Work instructions.
The following entries should be restated word for word, pictures excluded.

= Beginning of Section =

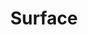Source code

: ---
layout: song
id: 39
title: Surface
artist: Kraedt
genre: Drum & Bass
image: STF EP.jpg
buy-able: true
downloadable: true
yt-id: f6jDHtF6rOI
itunes: https://itunes.apple.com/us/album/shape-the-future-surface-single/1351123893
beatport:
amazon: https://www.amazon.com/Shape-Future-Surface-Kraedt/dp/B079YNMBTB/ref=sr_1_2?s=dmusic&ie=UTF8&qid=1519396578&sr=1-2-mp3-albums-bar-strip-0&keywords=Kraedt
spotify: https://open.spotify.com/album/2YcWpOBpq9nzoFVsBTJnrP?si=JsdN-Iq4SNK-DhCF0x3LdA
license: 1
---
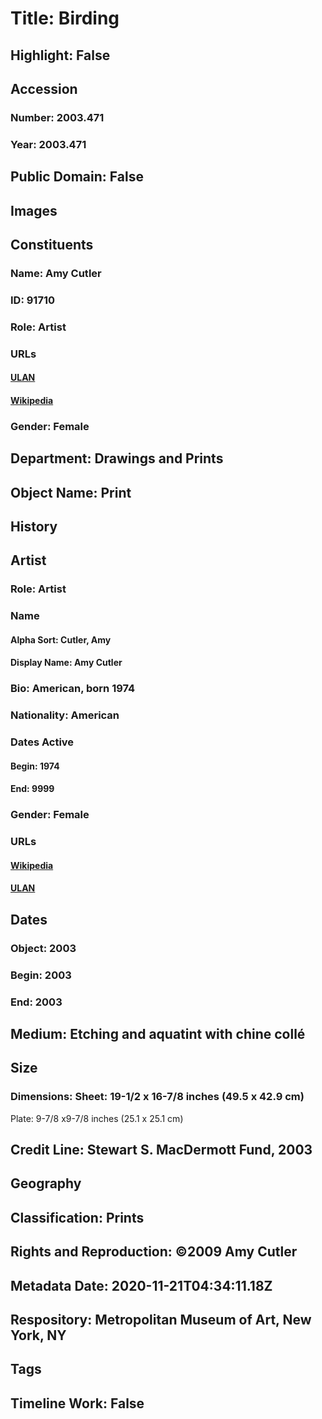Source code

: # Title: Birding
## Highlight: False
## Accession
### Number: 2003.471
### Year: 2003.471
## Public Domain: False
## Images
## Constituents
### Name: Amy Cutler
### ID: 91710
### Role: Artist
### URLs
#### [ULAN](http://vocab.getty.edu/page/ulan/500122426)
#### [Wikipedia](https://www.wikidata.org/wiki/Q16214801)
### Gender: Female
## Department: Drawings and Prints
## Object Name: Print
## History
## Artist
### Role: Artist
### Name
#### Alpha Sort: Cutler, Amy
#### Display Name: Amy Cutler
### Bio: American, born 1974
### Nationality: American
### Dates Active
#### Begin: 1974
#### End: 9999
### Gender: Female
### URLs
#### [Wikipedia](https://www.wikidata.org/wiki/Q16214801)
#### [ULAN](http://vocab.getty.edu/page/ulan/500122426)
## Dates
### Object: 2003
### Begin: 2003
### End: 2003
## Medium: Etching and aquatint with chine collé
## Size
### Dimensions: Sheet:  19-1/2  x 16-7/8 inches (49.5 x 42.9 cm)
Plate:  9-7/8 x9-7/8 inches (25.1 x 25.1 cm)
## Credit Line: Stewart S. MacDermott Fund, 2003
## Geography
## Classification: Prints
## Rights and Reproduction: ©2009 Amy Cutler
## Metadata Date: 2020-11-21T04:34:11.18Z
## Respository: Metropolitan Museum of Art, New York, NY
## Tags
## Timeline Work: False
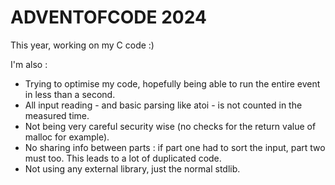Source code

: # ADVENTOFCODE 2024

This year, working on my C code :)

I'm also : 
- Trying to optimise my code, hopefully being able to run the entire event in less than a second.
- All input reading - and basic parsing like atoi - is not counted in the measured time.
- Not being very careful security wise (no checks for the return value of malloc for example).
- No sharing info between parts : if part one had to sort the input, part two must too. This leads to a lot of duplicated code.
- Not using any external library, just the normal stdlib. 
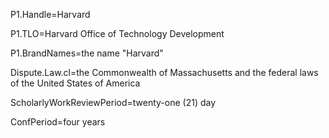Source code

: P1.Handle=Harvard

P1.TLO=Harvard Office of Technology Development

P1.BrandNames=the name "Harvard"

Dispute.Law.cl=the Commonwealth of Massachusetts and the federal laws of the United States of America

ScholarlyWorkReviewPeriod=twenty-one (21) day

ConfPeriod=four years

= End of Section =

Exercise answer.
Source code

: ---
layout: song
id: 39
title: Surface
artist: Kraedt
genre: Drum & Bass
image: STF EP.jpg
buy-able: true
downloadable: true
yt-id: f6jDHtF6rOI
itunes: https://itunes.apple.com/us/album/shape-the-future-surface-single/1351123893
beatport:
amazon: https://www.amazon.com/Shape-Future-Surface-Kraedt/dp/B079YNMBTB/ref=sr_1_2?s=dmusic&ie=UTF8&qid=1519396578&sr=1-2-mp3-albums-bar-strip-0&keywords=Kraedt
spotify: https://open.spotify.com/album/2YcWpOBpq9nzoFVsBTJnrP?si=JsdN-Iq4SNK-DhCF0x3LdA
license: 1
---
Source code

: # Title: Birding
## Highlight: False
## Accession
### Number: 2003.471
### Year: 2003.471
## Public Domain: False
## Images
## Constituents
### Name: Amy Cutler
### ID: 91710
### Role: Artist
### URLs
#### [ULAN](http://vocab.getty.edu/page/ulan/500122426)
#### [Wikipedia](https://www.wikidata.org/wiki/Q16214801)
### Gender: Female
## Department: Drawings and Prints
## Object Name: Print
## History
## Artist
### Role: Artist
### Name
#### Alpha Sort: Cutler, Amy
#### Display Name: Amy Cutler
### Bio: American, born 1974
### Nationality: American
### Dates Active
#### Begin: 1974
#### End: 9999
### Gender: Female
### URLs
#### [Wikipedia](https://www.wikidata.org/wiki/Q16214801)
#### [ULAN](http://vocab.getty.edu/page/ulan/500122426)
## Dates
### Object: 2003
### Begin: 2003
### End: 2003
## Medium: Etching and aquatint with chine collé
## Size
### Dimensions: Sheet:  19-1/2  x 16-7/8 inches (49.5 x 42.9 cm)
Plate:  9-7/8 x9-7/8 inches (25.1 x 25.1 cm)
## Credit Line: Stewart S. MacDermott Fund, 2003
## Geography
## Classification: Prints
## Rights and Reproduction: ©2009 Amy Cutler
## Metadata Date: 2020-11-21T04:34:11.18Z
## Respository: Metropolitan Museum of Art, New York, NY
## Tags
## Timeline Work: False
Source code

: # ADVENTOFCODE 2024

This year, working on my C code :)

I'm also : 
- Trying to optimise my code, hopefully being able to run the entire event in less than a second.
- All input reading - and basic parsing like atoi - is not counted in the measured time.
- Not being very careful security wise (no checks for the return value of malloc for example).
- No sharing info between parts : if part one had to sort the input, part two must too. This leads to a lot of duplicated code.
- Not using any external library, just the normal stdlib. 
Source code

: P1.Handle=Harvard

P1.TLO=Harvard Office of Technology Development

P1.BrandNames=the name "Harvard"

Dispute.Law.cl=the Commonwealth of Massachusetts and the federal laws of the United States of America

ScholarlyWorkReviewPeriod=twenty-one (21) day

ConfPeriod=four years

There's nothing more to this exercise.